A recent system upgrade turned my whole day into a hide-and-seek playground. After the WebLogic domain migration, everything worked and looked healthy except the primary application. Accessing it results in a 5xx server error without any plain reason.

The most reasonable explanation is that something is wrong with the WebLogic domain Federation Services (Here is a great walkthrough, if you need a Single Sign-On.) Yet all SAML 2.0 components were configured, and system services are available. Now, let's walk through the generic root-cause analysis steps together.
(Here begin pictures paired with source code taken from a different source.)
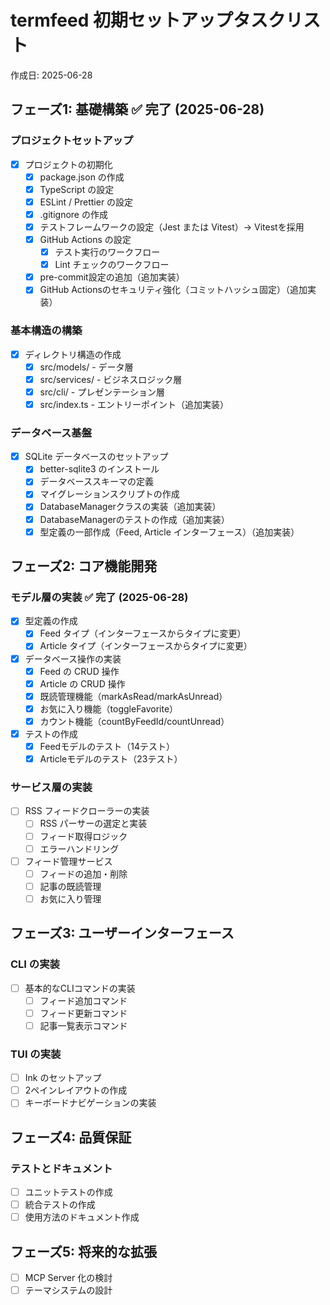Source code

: # termfeed 初期セットアップタスクリスト

作成日: 2025-06-28

## フェーズ1: 基礎構築 ✅ 完了 (2025-06-28)

### プロジェクトセットアップ

- [x] プロジェクトの初期化
  - [x] package.json の作成
  - [x] TypeScript の設定
  - [x] ESLint / Prettier の設定
  - [x] .gitignore の作成
  - [x] テストフレームワークの設定（Jest または Vitest）→ Vitestを採用
  - [x] GitHub Actions の設定
    - [x] テスト実行のワークフロー
    - [x] Lint チェックのワークフロー
  - [x] pre-commit設定の追加（追加実装）
  - [x] GitHub Actionsのセキュリティ強化（コミットハッシュ固定）（追加実装）

### 基本構造の構築

- [x] ディレクトリ構造の作成
  - [x] src/models/ - データ層
  - [x] src/services/ - ビジネスロジック層
  - [x] src/cli/ - プレゼンテーション層
  - [x] src/index.ts - エントリーポイント（追加実装）

### データベース基盤

- [x] SQLite データベースのセットアップ
  - [x] better-sqlite3 のインストール
  - [x] データベーススキーマの定義
  - [x] マイグレーションスクリプトの作成
  - [x] DatabaseManagerクラスの実装（追加実装）
  - [x] DatabaseManagerのテストの作成（追加実装）
  - [x] 型定義の一部作成（Feed, Article インターフェース）（追加実装）

## フェーズ2: コア機能開発

### モデル層の実装 ✅ 完了 (2025-06-28)

- [x] 型定義の作成
  - [x] Feed タイプ（インターフェースからタイプに変更）
  - [x] Article タイプ（インターフェースからタイプに変更）
- [x] データベース操作の実装
  - [x] Feed の CRUD 操作
  - [x] Article の CRUD 操作
  - [x] 既読管理機能（markAsRead/markAsUnread）
  - [x] お気に入り機能（toggleFavorite）
  - [x] カウント機能（countByFeedId/countUnread）
- [x] テストの作成
  - [x] Feedモデルのテスト（14テスト）
  - [x] Articleモデルのテスト（23テスト）

### サービス層の実装

- [ ] RSS フィードクローラーの実装
  - [ ] RSS パーサーの選定と実装
  - [ ] フィード取得ロジック
  - [ ] エラーハンドリング
- [ ] フィード管理サービス
  - [ ] フィードの追加・削除
  - [ ] 記事の既読管理
  - [ ] お気に入り管理

## フェーズ3: ユーザーインターフェース

### CLI の実装

- [ ] 基本的なCLIコマンドの実装
  - [ ] フィード追加コマンド
  - [ ] フィード更新コマンド
  - [ ] 記事一覧表示コマンド

### TUI の実装

- [ ] Ink のセットアップ
- [ ] 2ペインレイアウトの作成
- [ ] キーボードナビゲーションの実装

## フェーズ4: 品質保証

### テストとドキュメント

- [ ] ユニットテストの作成
- [ ] 統合テストの作成
- [ ] 使用方法のドキュメント作成

## フェーズ5: 将来的な拡張

- [ ] MCP Server 化の検討
- [ ] テーマシステムの設計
  1. Ensure that your system receives client requests. The frontend web server logs indicate successful request processing, and server replays if Web SSO (SAMLv2) does not protect the server resource. That means the web server is fine.
  2. Identity Provider engineers confirmed that no requests have been registered on the provider side since the old system shut down.
  3. If your application server logs are clear, but your application/system does not work, you don't look deep enough. Combining this fact with the observation from #1-2 means I need better visibility into the SAML2 security subsystem. The WebLogic debug subsystem is one method that allows you to do that without a system restart. Select a managed server, then the Debug tab. In the submodule tree list weblogic -> security, mark the atn, atz, and saml2 modules and click the "Enable" button. Activate the changes and watch server logs for additional details.
Sample subsystem debug list.
  1. With the new logging level, I caught an exception "com.bea.security.saml2.service.SAML2Exception Sign authn request error." At this moment, I know that:
    1. The WebLogic receives requests and serves them if the SAMLv2 subsystem is not involved
    2. It fails on the authentication request signing; it's not much, but it points to the certificate used for signing and encrypting.
    3. The certificates and keystores were the only new part in the configuration equation.
  2. Close examination of the old and new certificates gave me another piece of the puzzle: The new certificates are Elliptic Curve Cryptography (ECC) keys, while the old ones have a good old RSA key. A quick internet search brought me another clue from the Microsoft knowledge base. Although the Q&A exchange was old, the WebLogic implementation is not much younger.
  3. Since you must use a single keystore per managed server, the only obvious solution is to import the RSA key and certificate to the same key store with a new alias and update the SAMLv2 configuration with the new one.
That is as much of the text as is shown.